Problem details:
Only lines with the word "Pivot" are needed; collect each of them from the listing below.

Supplied data:

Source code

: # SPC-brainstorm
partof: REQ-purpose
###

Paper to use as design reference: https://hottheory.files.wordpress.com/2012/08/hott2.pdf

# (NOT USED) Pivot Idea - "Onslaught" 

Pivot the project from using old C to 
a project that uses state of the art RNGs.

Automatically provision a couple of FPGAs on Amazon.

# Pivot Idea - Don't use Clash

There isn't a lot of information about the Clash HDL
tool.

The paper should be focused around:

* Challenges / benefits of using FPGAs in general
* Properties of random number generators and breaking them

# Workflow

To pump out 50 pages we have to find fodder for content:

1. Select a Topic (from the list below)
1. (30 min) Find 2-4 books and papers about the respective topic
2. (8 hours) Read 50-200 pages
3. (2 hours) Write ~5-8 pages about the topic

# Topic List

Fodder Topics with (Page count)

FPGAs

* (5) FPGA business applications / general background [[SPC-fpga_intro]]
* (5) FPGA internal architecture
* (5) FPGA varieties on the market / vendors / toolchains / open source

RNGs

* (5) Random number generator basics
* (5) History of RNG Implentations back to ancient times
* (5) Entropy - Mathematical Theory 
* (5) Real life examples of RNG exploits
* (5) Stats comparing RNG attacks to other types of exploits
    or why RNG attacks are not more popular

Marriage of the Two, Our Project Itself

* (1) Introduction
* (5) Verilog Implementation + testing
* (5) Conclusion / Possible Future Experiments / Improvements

...

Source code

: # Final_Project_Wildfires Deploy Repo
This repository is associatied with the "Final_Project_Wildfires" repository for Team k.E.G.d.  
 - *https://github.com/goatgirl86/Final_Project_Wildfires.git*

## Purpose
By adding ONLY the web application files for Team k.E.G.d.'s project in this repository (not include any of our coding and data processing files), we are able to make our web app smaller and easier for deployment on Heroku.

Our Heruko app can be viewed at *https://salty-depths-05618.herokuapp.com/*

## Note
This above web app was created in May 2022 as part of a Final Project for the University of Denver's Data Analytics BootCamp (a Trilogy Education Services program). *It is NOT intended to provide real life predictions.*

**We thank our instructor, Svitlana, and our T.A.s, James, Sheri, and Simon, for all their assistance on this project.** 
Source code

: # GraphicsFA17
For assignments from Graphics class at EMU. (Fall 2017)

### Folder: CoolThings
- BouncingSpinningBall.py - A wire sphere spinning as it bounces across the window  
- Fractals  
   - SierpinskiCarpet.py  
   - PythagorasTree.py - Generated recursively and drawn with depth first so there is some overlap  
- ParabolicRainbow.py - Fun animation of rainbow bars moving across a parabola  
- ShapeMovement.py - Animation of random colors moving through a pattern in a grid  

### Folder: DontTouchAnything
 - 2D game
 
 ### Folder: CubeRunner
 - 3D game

---

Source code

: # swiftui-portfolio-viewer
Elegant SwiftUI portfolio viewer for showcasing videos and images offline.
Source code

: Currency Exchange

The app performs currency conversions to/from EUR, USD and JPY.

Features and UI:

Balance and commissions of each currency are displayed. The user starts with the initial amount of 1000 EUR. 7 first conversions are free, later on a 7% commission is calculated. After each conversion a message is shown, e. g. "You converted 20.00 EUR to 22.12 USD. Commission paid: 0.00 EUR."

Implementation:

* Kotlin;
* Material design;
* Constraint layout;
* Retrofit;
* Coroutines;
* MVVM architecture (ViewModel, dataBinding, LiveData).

Your response:
# (NOT USED) Pivot Idea - "Onslaught" 
Pivot the project from using old C to 
# Pivot Idea - Don't use Clash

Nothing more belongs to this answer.